The publicity for this book says:

The Parretts were not generals, social reformers, or celebrated leaders of any kind. They were not the sort of people who have books written about them. They were large farming families, who acquired and cultivated large tracts of land, each succeeding generation moving on to the next frontier. Except for land, census, and military records, their lives were largely lost to history—until now.

Dawn Parrett Thurston, an eighth-generation descendant of Frederick Parrett, her earliest-known paternal ancestor, became intrigued with the family during her college days. As she embarked on what became a decades-long study of the Parretts, her research took her to Switzerland and Germany, where she followed the route of Frederick’s eighteenth-century emigrant journey down the Rhine River to the port where he embarked to America. She visited Frederick’s farm in Virginia’s Shenandoah Valley and drove the western migration routes taken by the four generations that immediately followed him, standing on the soil of their former farms in Tennessee, Ohio, and Iowa.

As the author examined available family records against the backdrop of American history, she came to see that the Parrett story was part of a much larger, fascinating narrative. The Parrett Migration spans nearly two hundred years of American history, a period when the country was in a constant state of flux, its borders ever expanding, its citizens embarking on exhausting and sometimes dangerous migrations in their quest for more land. The author discovered that her ancestors were on the trails during all the major migrations, traveling on foot, on horseback, and in covered wagons, forsaking the comforts of a settled situation, even a prosperous situation, to carve a new life for themselves out of the wilderness. The Parrett Migration is more than a family story, it turns out; it’s America’s story.

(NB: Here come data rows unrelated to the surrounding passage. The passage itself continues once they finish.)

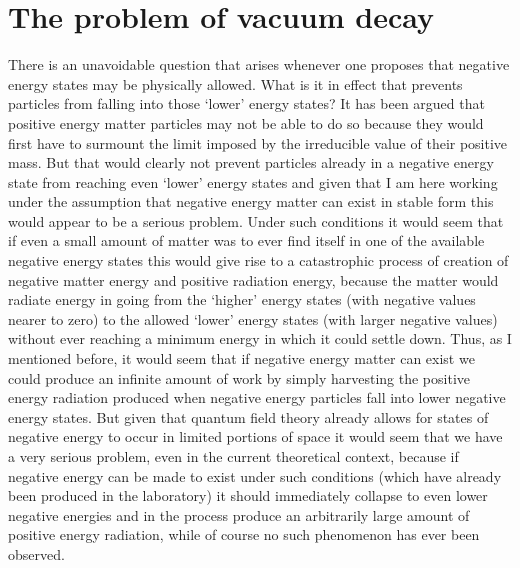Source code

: \documentclass[notitlepage,12pt]{report}
\begin{document}
\section{The problem of vacuum decay}

There is an unavoidable question that arises whenever one proposes that negative energy states may be physically allowed. What is it in effect that prevents particles from falling into those `lower' energy states? It has been argued that positive energy matter particles may not be able to do so because they would first have to surmount the limit imposed by the irreducible value of their positive mass. But that would clearly not prevent particles already in a negative energy state from reaching even `lower' energy states and given that I am here working under the assumption that negative energy matter can exist in stable form this would appear to be a serious problem. Under such conditions it would seem that if even a small amount of matter was to ever find itself in one of the available negative energy states this would give rise to a catastrophic process of creation of negative matter energy and positive radiation energy, because the matter would radiate energy in going from the `higher' energy states (with negative values nearer to zero) to the allowed `lower' energy states (with larger negative values) without ever reaching a minimum energy in which it could settle down. Thus, as I mentioned before, it would seem that if negative energy matter can exist we could produce an infinite amount of work by simply harvesting the positive energy radiation produced when negative energy particles fall into lower negative energy states. But given that quantum field theory already allows for states of negative energy to occur in limited portions of space it would seem that we have a very serious problem, even in the current theoretical context, because if negative energy can be made to exist under such conditions (which have already been produced in the laboratory) it should immediately collapse to even lower negative energies and in the process produce an arbitrarily large amount of positive energy radiation, while of course no such phenomenon has ever been observed.
\end{document}
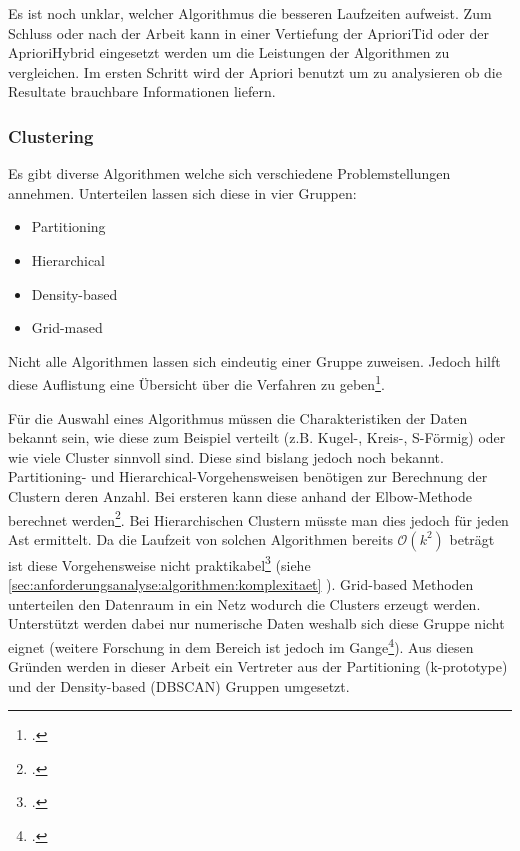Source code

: Es ist noch unklar, welcher Algorithmus die besseren Laufzeiten aufweist. Zum Schluss oder nach der Arbeit kann in einer Vertiefung der AprioriTid oder der AprioriHybrid eingesetzt werden um die Leistungen der Algorithmen zu vergleichen. Im ersten Schritt wird der Apriori benutzt um zu analysieren ob die Resultate brauchbare Informationen liefern.

\subsubsection{Clustering}
\label{sec:konzept:algorithmenauswahl:clustering}
Es gibt diverse Algorithmen welche sich verschiedene Problemstellungen annehmen. Unterteilen lassen sich diese in vier Gruppen:
\begin{itemize}
	\item Partitioning
	\item Hierarchical
	\item Density-based
	\item Grid-mased
\end{itemize}
Nicht alle Algorithmen lassen sich eindeutig einer Gruppe zuweisen. Jedoch hilft diese Auflistung eine Übersicht über die Verfahren zu geben\footcite{data_mining_concepts_and_techniques}.

Für die Auswahl eines Algorithmus müssen die Charakteristiken der Daten bekannt sein, wie diese zum Beispiel verteilt (z.B. Kugel-, Kreis-, S-Förmig) oder wie viele Cluster sinnvoll sind. Diese sind bislang jedoch noch bekannt.
Partitioning- und Hierarchical-Vorgehensweisen benötigen zur Berechnung der Clustern deren Anzahl. Bei ersteren kann diese anhand der Elbow-Methode berechnet werden\footcite{elbow_method}. Bei Hierarchischen Clustern müsste man dies jedoch für jeden Ast ermittelt. Da die Laufzeit von solchen Algorithmen bereits $\mathcal{O}(k^2)$ beträgt ist diese Vorgehensweise nicht praktikabel\footcite{complexity_hierarchical_clustering} (siehe \cref{sec:anforderungsanalyse:algorithmen:komplexitaet} ). Grid-based Methoden unterteilen den Datenraum in ein Netz wodurch die Clusters erzeugt werden. Unterstützt werden dabei nur numerische Daten weshalb sich diese Gruppe nicht eignet (weitere Forschung in dem Bereich ist jedoch im Gange\footcite{sting_categorical_data}).
Aus diesen Gründen werden in dieser Arbeit ein Vertreter aus der Partitioning (k-prototype) und der Density-based (DBSCAN) Gruppen umgesetzt.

Bio:  Dawn Parrett Thurston has taught memoir and family history writing for nearly two decades. She is the co-author of  Breathe Life into Your Life Story: How to Write a Story People Will WANT to Read and Remembering William and Bella (Bullock) Miller. She earned a bachelor’s degree in English from UCLA and a master’s in communications from California State University, Fullerton. She and her husband live in Orange County, California. 


The Parrett Migration: Their Story is America's Story
344 pages
Illustrations:  photos, charts, custom maps and artwork
Endnotes, bibliography, appendix, index
Professionally designed cover and interior

John Colletta has reviewed Dawn's book and had this to say about it:

In The Parrett Migration, Dawn Thurston has achieved an engaging saga of America’s formation. Inspired by the journeys her ancestors took over a span of 200 years—from the German Rhineland to the colonial East to the 20th-century Pacific coast—Thurston follows in their footsteps—literally!—and takes us along. With easy, vivid prose and lavish illustration—maps, documents, engravings, photographs, and more—she leads us from one hearty, optimistic and energetic family to the next, generation to generation, from Virginia to Tennessee to Ohio to Iowa to California… Westward ho! This meticulously documented narrative is brought to life with scenes reimagined from the past—scenes always clearly introduced as such. This monumental work raises the standard for family historians who aspire to write narrative accounts of their ancestors’ lives. Thurston has transformed a personal quest into the quintessential human journey we can all understand, appreciate and enjoy.—John Phillip Colletta, PhD

Disclosure:  Dawn offered to provide a book for my review, but I declined because I could not read it and review it in a relatively short period of time.  I did say that I would publish information about the book so that it received more publicity in genealogy circles.